Cheguei em Ipatinga à noite e não tinha onde dormir. Como eu estudava arquitetura na UnB e tinha minha carteira de estudante, me ocorreu pedir abrigo na casa do estudante local, onde esperava ter a solidariedade dos colegas mineiros. Bati e fui atendido por uns rapazes da faculdade de agronomia. Expliquei minha situação, mostrei a carteira da UnB e eles ficaram gozando com a minha cara. Um dizia pro outro:
_E aí cara, o que vc acha, a gente deixa esse sujeito dormir aqui?
E davam risada.
Depois de alguns minutos percebi que não iam me abrigar e ainda estavam debochando da minha dificuldade. Saí caminhando pela rua, sem destino e sem dinheiro. Já era tarde. Passei num ponto de ônibus e vi uma família inteira dormindo enrolada em panos brancos. Percebi que não eram mendigos porque os panos estavam limpos e havia umas trouxas por perto. Eram retirantes e deviam estar vindo do nordeste, como eu, sem dinheiro, provavelmente rumo a São Paulo.
Eu estava muito cansado e desanimado e senti naquela família, pai, mãe e filhos pequenos, uma possibilidade de encontrar um pouco do calor humano que eu precisava. O problema era não assustá-los. Me deitei bem quieto, perto de uma das crianças, e adormeci sem fazer barulho. Acordei com os primeiros clarões, me levantei em silêncio e parti, agradecendo mentalmente a acolhida involuntária daquela família.
Com dificuldade consegui outras caronas que me levaram próximo à Belo Horizonte. Me lembro que anoiteci num posto de gasolina, na serra, fazia frio. Eu fumava e fui pedir um cigarro a um casal que estava jantando. O homem me tratou mal:
_O que você quer?
_Um cigarro, respondi.
_pegue logo seu cigarro e saia daqui!
Peguei e saí pensando que talvez eu já tivesse tratado alguém necessitado com a mesma arrogância daquele sujeito.

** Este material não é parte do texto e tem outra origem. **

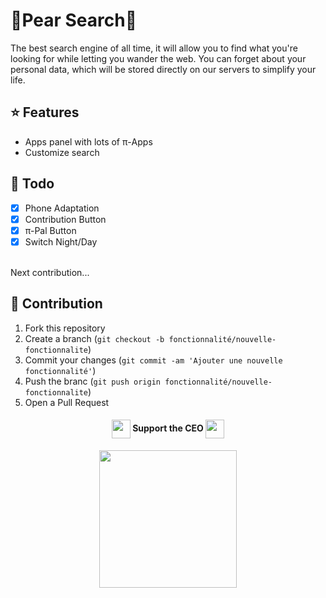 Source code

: # 🍐Pear Search🍐

The best search engine of all time, it will allow you to find what you're looking for while letting you wander the web. You can forget about your personal data, which will be stored directly on our servers to simplify your life.

## ⭐ Features

- Apps panel with lots of π-Apps
- Customize search

<!-- ## 🚩 Marker

To add a marker, press `CTRL+M`. The marker will appear on the seekbar which can be useful to highlight or mark favourite parts.
To clear all markers, press `CTRL+C`. The markers will automatically show up when playing songs.
-->

## 📝 Todo

- [x] Phone Adaptation
- [x] Contribution Button
- [x] π-Pal Button
- [x] Switch Night/Day
<br>
Next contribution...

## 🚩 Contribution

1. Fork this repository
2. Create a branch (`git checkout -b fonctionnalité/nouvelle-fonctionnalite`)
3. Commit your changes (`git commit -am 'Ajouter une nouvelle fonctionnalité'`)
4. Push the branc (`git push origin fonctionnalité/nouvelle-fonctionnalite`)
5. Open a Pull Request

<h4 align="center">
  <img src='https://raw.githubusercontent.com/rahulbanerjee26/githubProfileReadmeGenerator/main/gifs/handShake.gif' width="30px" height="30px" align="center">
  Support the CEO
  <img src='https://raw.githubusercontent.com/rahulbanerjee26/githubProfileReadmeGenerator/main/gifs/handShake.gif' width="30px" height="30px" align="center"></h4>
<p align="center">
  <a href="https://lucasm548.github.io/Pear-Search/Coffee.html"><img src="https://cdn.buymeacoffee.com/buttons/v2/default-yellow.png" target="_blank" width="220"/></a>
</p>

Quando o posto fechou um funcionário da lanchonete me deixou dormir em cima do balcão. De manhã me deu café com leite e pão com manteiga.
De lá segui com minhas caronas até Paracatu, já próximo à Brasília. Uma camionete Chevrolet parou para abastecer, com uma família. Mostrei minha carteira de estudante e o homem falou:
_Se você é mesmo estudante de arquitetura, me diga o teorema de Pitágoras!
_A2=B2+C2, respondi sem titubear.
Ele sorriu e me mandou entrar. Era um professor da UnB e me deixou na porta de casa. Cheguei na minha república extenuado, faminto, mas satisfeito. Eu tinha visto coisas que não conhecia. Vi a solidariedade dos pobres, o escárnio dos ricos, a falsidade dos discursos libertários dos maconheiros, vi um Brasil em movimento, vi a Bahia, com todas as suas alegrias e tristezas, sua compaixão e sua crueldade e senti que aquela noite em que dormi na rua entrei em contato com algo profundo, uma força que aquelas pessoas adormecidas me transmitiram e que eu nunca mais perdi, uma fé que me reconstruiu o sentido da existência.